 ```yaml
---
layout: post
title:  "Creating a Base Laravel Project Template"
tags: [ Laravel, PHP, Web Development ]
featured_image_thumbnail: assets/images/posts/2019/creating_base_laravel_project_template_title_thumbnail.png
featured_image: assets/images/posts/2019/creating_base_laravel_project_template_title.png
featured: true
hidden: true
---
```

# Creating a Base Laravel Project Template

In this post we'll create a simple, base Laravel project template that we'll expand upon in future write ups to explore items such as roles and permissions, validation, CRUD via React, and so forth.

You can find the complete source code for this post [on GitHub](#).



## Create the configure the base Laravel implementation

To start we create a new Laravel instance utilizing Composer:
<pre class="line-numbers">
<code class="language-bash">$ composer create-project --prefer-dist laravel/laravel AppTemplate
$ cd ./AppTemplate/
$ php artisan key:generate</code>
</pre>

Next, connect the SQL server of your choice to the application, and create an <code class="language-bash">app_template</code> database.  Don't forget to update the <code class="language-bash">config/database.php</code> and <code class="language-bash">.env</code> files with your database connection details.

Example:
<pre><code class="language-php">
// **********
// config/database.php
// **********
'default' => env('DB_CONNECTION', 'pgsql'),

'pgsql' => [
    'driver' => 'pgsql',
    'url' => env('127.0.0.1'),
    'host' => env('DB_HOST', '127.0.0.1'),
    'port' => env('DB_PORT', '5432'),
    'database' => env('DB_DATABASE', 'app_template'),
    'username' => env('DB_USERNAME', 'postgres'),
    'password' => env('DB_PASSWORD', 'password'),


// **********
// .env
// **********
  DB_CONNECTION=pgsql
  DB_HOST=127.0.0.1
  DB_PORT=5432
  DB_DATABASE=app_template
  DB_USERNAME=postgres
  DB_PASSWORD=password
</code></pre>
++++++++++
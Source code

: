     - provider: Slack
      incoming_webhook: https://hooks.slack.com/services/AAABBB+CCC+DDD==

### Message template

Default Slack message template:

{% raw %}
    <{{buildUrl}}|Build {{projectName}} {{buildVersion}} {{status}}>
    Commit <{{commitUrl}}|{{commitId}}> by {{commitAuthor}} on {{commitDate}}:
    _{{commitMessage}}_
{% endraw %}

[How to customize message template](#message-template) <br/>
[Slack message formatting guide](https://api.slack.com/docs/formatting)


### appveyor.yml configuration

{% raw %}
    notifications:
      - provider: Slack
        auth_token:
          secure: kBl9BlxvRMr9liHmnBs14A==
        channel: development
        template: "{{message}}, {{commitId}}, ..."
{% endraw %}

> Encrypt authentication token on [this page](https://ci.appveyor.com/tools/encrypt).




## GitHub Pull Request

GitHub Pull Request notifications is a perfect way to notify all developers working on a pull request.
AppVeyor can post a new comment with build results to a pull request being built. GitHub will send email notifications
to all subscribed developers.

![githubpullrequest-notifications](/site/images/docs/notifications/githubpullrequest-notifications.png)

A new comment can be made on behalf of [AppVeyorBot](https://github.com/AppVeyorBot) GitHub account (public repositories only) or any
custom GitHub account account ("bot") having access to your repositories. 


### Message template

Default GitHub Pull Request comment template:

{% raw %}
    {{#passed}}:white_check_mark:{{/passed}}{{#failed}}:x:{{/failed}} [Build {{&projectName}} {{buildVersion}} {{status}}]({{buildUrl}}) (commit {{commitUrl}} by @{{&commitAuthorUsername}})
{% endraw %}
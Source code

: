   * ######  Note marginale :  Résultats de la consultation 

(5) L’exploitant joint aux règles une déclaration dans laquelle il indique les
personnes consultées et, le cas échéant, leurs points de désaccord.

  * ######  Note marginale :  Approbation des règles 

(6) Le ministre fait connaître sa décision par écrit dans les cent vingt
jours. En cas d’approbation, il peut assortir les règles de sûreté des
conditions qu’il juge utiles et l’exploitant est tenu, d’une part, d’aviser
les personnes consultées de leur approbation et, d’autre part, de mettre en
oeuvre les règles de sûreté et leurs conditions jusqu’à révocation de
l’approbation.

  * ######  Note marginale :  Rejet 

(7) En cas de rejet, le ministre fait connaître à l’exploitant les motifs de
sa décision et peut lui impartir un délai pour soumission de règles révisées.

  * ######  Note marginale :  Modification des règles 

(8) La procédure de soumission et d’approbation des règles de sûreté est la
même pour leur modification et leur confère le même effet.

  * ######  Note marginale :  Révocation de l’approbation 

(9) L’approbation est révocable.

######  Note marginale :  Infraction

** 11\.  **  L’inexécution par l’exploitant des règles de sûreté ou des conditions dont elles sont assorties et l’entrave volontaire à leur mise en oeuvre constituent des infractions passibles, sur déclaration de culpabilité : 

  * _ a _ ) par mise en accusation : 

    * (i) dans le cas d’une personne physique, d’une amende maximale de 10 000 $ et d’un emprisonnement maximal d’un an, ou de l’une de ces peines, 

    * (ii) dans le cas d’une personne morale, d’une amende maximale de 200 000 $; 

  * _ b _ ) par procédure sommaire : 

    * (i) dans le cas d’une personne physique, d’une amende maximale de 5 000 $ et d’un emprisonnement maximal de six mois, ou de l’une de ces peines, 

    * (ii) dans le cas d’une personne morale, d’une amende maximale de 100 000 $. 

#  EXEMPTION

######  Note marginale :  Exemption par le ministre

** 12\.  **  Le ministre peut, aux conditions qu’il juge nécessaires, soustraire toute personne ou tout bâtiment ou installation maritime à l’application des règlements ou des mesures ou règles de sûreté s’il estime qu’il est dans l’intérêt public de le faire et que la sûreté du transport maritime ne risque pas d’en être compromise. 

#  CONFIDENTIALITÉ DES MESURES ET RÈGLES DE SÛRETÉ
++++++++++
Work to be completed> Output the material above exactly, but only from the line that carries "de la consultation" through the line that carries "conditions qu’il juge utiles".

Answer area>
:   * ######  Note marginale :  Résultats de la consultation 

(5) L’exploitant joint aux règles une déclaration dans laquelle il indique les
personnes consultées et, le cas échéant, leurs points de désaccord.

  * ######  Note marginale :  Approbation des règles 

(6) Le ministre fait connaître sa décision par écrit dans les cent vingt
jours. En cas d’approbation, il peut assortir les règles de sûreté des
conditions qu’il juge utiles et l’exploitant est tenu, d’une part, d’aviser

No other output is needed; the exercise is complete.